Recall that a fallacy is a type of argument that may seem to be correct but which proves, on examination, not to be so. As a result, fallacies occur often in written and spoken communications and they go often go unnoticed or unchallenged. The purpose of this section of the course is to practice identifying fallacies occurring in real language conversations, discussions, statements, or arguments.

Learning to notice certain words often used in arguments can help identify when an argument is being made, and can alert us to beware of fallacies.

Certain words or phrases, called “conclusion-indicators” are often used to introduce the conclusion of an argument. These conclusion-indicators include:[1][2]

therefore
hence
thus
so
accordingly
in consequence
consequently
proves that
as a result
for this reason
justifies the belief that…
for these reasons
     it follows that
we may infer
I conclude that
which shows that
which means that
which entails that
which implies that
which allows us to infer that
which points to the conclusion that
…establishes the fact that…
…demonstrates that…

Similarly other words used to mark the premise of an argument are called “premise-indicators”. These premise-indicators include:[3][4]

since
because
for
as
follows from
as shown by
inasmuch as
Follows from the fact that…
as indicated by
     the reason is that
for the reason that
the reason being…
may be inferred from
may be derived from
may be deduced from
in view of the fact that
Firstly, …secondly, …


Noticing these words and phrases can alert you to an argument that is being made.

Fallacies in the wild are rarely occur in the same form as the examples used so far to illustrate the schematic form of each individual fallacy. Nonetheless, real-world arguments can be analyzed to determine if they are valid or invalid. Consider this statement made in 1988 by Republican Vice-presidential candidate Dan Quayle.[5]

Dan Quayle, official DoD photo.JPEG
“Believe me, we will win because America cannot afford to lose!”—Dan Quayle

“Believe me, we will win because America cannot afford to lose!”

Begin the analysis by looking for conclusion indicators and premise indicators in the statement. The word “because” is a premise indicator. Statements of the form “Q because P” are natural language representations of the form: P therefore Q. Substituting for P and Q provides:

“American cannot afford to lose” therefore “we will win”

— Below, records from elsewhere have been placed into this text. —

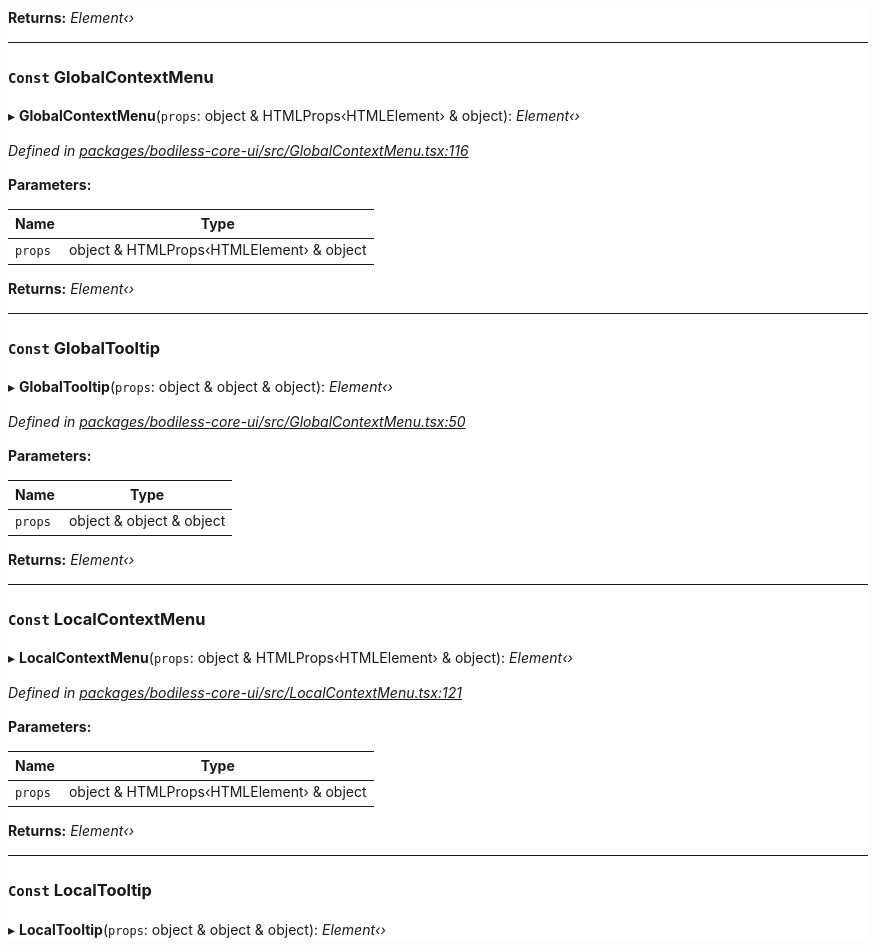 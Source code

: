 **Returns:** *Element‹›*

___

### `Const` GlobalContextMenu

▸ **GlobalContextMenu**(`props`: object & HTMLProps‹HTMLElement› & object): *Element‹›*

*Defined in [packages/bodiless-core-ui/src/GlobalContextMenu.tsx:116](https://github.com/dewen/Bodiless-JS/blob/8d63f93c/packages/bodiless-core-ui/src/GlobalContextMenu.tsx#L116)*

**Parameters:**

Name | Type |
------ | ------ |
`props` | object & HTMLProps‹HTMLElement› & object |

**Returns:** *Element‹›*

___

### `Const` GlobalTooltip

▸ **GlobalTooltip**(`props`: object & object & object): *Element‹›*

*Defined in [packages/bodiless-core-ui/src/GlobalContextMenu.tsx:50](https://github.com/dewen/Bodiless-JS/blob/8d63f93c/packages/bodiless-core-ui/src/GlobalContextMenu.tsx#L50)*

**Parameters:**

Name | Type |
------ | ------ |
`props` | object & object & object |

**Returns:** *Element‹›*

___

### `Const` LocalContextMenu

▸ **LocalContextMenu**(`props`: object & HTMLProps‹HTMLElement› & object): *Element‹›*

*Defined in [packages/bodiless-core-ui/src/LocalContextMenu.tsx:121](https://github.com/dewen/Bodiless-JS/blob/8d63f93c/packages/bodiless-core-ui/src/LocalContextMenu.tsx#L121)*

**Parameters:**

Name | Type |
------ | ------ |
`props` | object & HTMLProps‹HTMLElement› & object |

**Returns:** *Element‹›*

___

### `Const` LocalTooltip

▸ **LocalTooltip**(`props`: object & object & object): *Element‹›*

This is now in the standard form of the fallacy of irrelevant conclusions. Recall that the key in evaluating validity of an argument is determining whether or not the appeal used in the argument is relevant to the conclusion or not.

The only evidence given is the statement “Believe Me” which is clearly an appeal to authority. An appeal to an inappropriate authority is a fallacy when the authority cited is not an expert in the topic at hand. So the question becomes: “is Dan Quayle, while a candidate for the Vice Presidency an appropriate or an inappropriate authority to establish the truth of the claim?” Does Dan Quayle have a greater claim than our own to judge the truth of the statement? His notoriety may provide the illusion of authority, but he is not an independent expert on the topic at hand, and he may not be expert at all. Therefore, this is invalid because it is an appeal to an inappropriate authority.

Because statements often include more than one fallacy, it is important to continue the analysis.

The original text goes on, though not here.